I've looked far and wide and all I see are hypocrites...

Sarah Palin's seventeen year old daughter is pregnant. Now I know that Obama states that Palin's family is off-limits, but I disagree. Palin supports abstinence education, hmmm, how's that working out for you, Sarah? The Palin's are going to compound the issue by having their 17 year old daughter marry the father of the baby. Well, that sounds like a match made in Heaven.

What really burns my butt on this is the wrong-wing Christians who are rallying behind Palin. Oh, this just shows she's human. This can happen to any family. Blah, blah, blah. This is BS because you and I both know if the shoe was on the other foot and it was a Democrat's child, they would be all over it like white on rice. This, also burns my butt because this is a clearcut example of how abstinence education DOESN'T work.

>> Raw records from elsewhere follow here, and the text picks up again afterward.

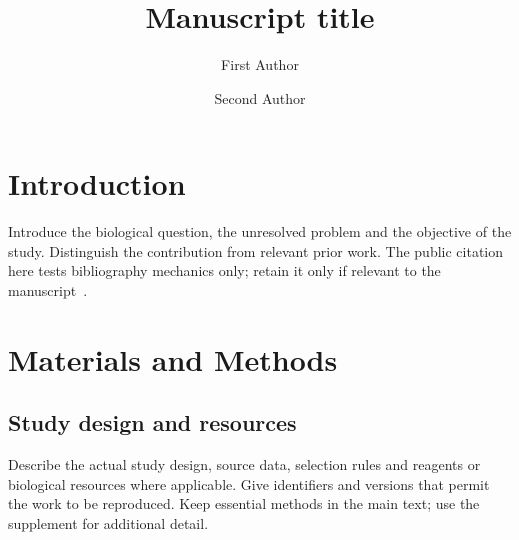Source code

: \documentclass[unnumsec,webpdf,modern,large]{oup-authoring-template}
\begin{document}
\DOI{}
\copyrightyear{}
\pubyear{}

\title[Short manuscript title]{Manuscript title}
\author[1,$\ast$]{First Author}
\author[1,2]{Second Author}
\address[1]{, ,
  }
\address[2]{, ,
  }

\maketitle
\thispagestyle{plain}
\pagestyle{plain}

\section{Introduction}\label{sec:introduction}
Introduce the biological question, the unresolved problem and the objective
of the study. Distinguish the contribution from relevant prior work.
The public citation here tests bibliography mechanics only; retain it only
if relevant to the manuscript~\cite{wilkinson2016fair}.

\section{Materials and Methods}\label{sec:methods}
\subsection{Study design and resources}
Describe the actual study design, source data, selection rules and
reagents or biological resources where applicable. Give identifiers and
versions that permit the work to be reproduced. Keep essential methods
in the main text; use the supplement for additional detail.
\end{document}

I'm sorry this seventeen year old girl is going through a pregnancy the whole world knows about. I can only imagine how thrilled she must be that her mother's running for VP, so this is no longer a private family matter. I wonder if she even loves the guy she now has to marry to help her mother save face?

And, on top of all this, I have to hear from my mom that: 1) Palin should resign, so she can take care of her family and 2) if she wasn't governor, her daughter wouldn't be pregnant out of wedlock. Like somehow working mothers are to blame when their children are pregnant out of wedlock and the fact that my mom was a stay at home mom is the only reason I didn't end up being a pregnant teenager. (Trust me, Mom, that had nothing to do with it.)